El chico del periódico

Uno no deja de sorprenderse y eso que ya se va haciendo mayor y pocas cosas te cogen ya de sorpresa. Pero en sorprenderse está el secreto para seguir mirando cada vez con más atención. Con más ojos, con más intención. Por eso mi sorpresa toma asiento, se espatarra y se sorprende cuando la prensa española más refinada, la antiBoyero que censura al plumilla por insultar con pasmosa facilidad, acabó el pasado Cannes imitando a su némesis (al que tampoco le hizo ninguna gracia la producción de Lee Daniels, todo hay que decirlo) y echan las tripas por la boca contra una película que parece hecha más para molestar a exacerbados moralistas de la America Profunda que a críticos intelectuales de un país en democracia.
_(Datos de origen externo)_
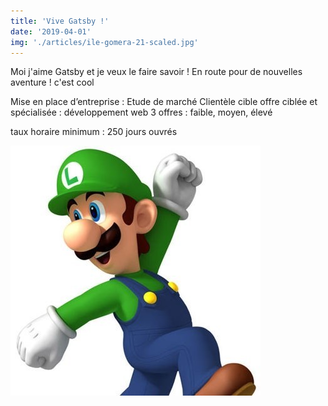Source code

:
 ```yaml
---
title: 'Vive Gatsby !'
date: '2019-04-01'
img: './articles/ile-gomera-21-scaled.jpg'
---
```

Moi j'aime Gatsby et je veux le faire savoir !
En route pour de nouvelles aventure ! c'est cool

Mise en place d’entreprise : 
Etude de marché
Clientèle cible
offre ciblée et spécialisée : développement web
3 offres : faible, moyen, élevé

taux horaire minimum : 
250 jours ouvrés

![Luigi](./luigi_722.jpg)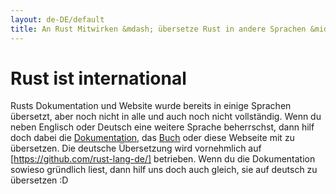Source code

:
 ```yaml
---
layout: de-DE/default
title: An Rust Mitwirken &mdash; übersetze Rust in andere Sprachen &middot; Die Programmiersprache Rust
---
```


# Rust ist international

Rusts Dokumentation und Website wurde bereits in einige Sprachen übersetzt,
aber noch nicht in alle und auch noch nicht vollständig.
Wenn du neben Englisch oder Deutsch eine weitere Sprache beherrschst,
dann hilf doch dabei die [Dokumentation](http://doc.rust-lang.org/), das [Buch](http://doc.rust-lang.org/book) oder diese Webseite mit zu übersetzen.
Die deutsche Übersetzung wird vornehmlich auf [https://github.com/rust-lang-de/] betrieben.
Wenn du die Dokumentation sowieso gründlich liest, dann hilf uns doch auch gleich, sie auf deutsch zu übersetzen :D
Pero hete aquí que dentro de la crítica de nuestro país, siempre uniformada y modosita, siempre en busca de pastor y cobijo, el moralismo nos viene impuesto desde los tiempos de Rivette y aquel artículo que no hace mucho desentrañó con el énfasis y talento habitual Diego Salgado. Que si la película es “mala”, que si nunca se debió hacer (sic), que si es lo peor, que si patatín, que si las pretensiones, que si lo ridículo, que si Nicole Kidman se parece a Sara Montiel (sic), que si patatán. Demasiada ferocidad para una película tan aparentemente “inofensiva”. Cosas que en un blog o un foro pueden tener sentido por dar pábulo a sus propias idiosincrasias, en un sitio serio, no.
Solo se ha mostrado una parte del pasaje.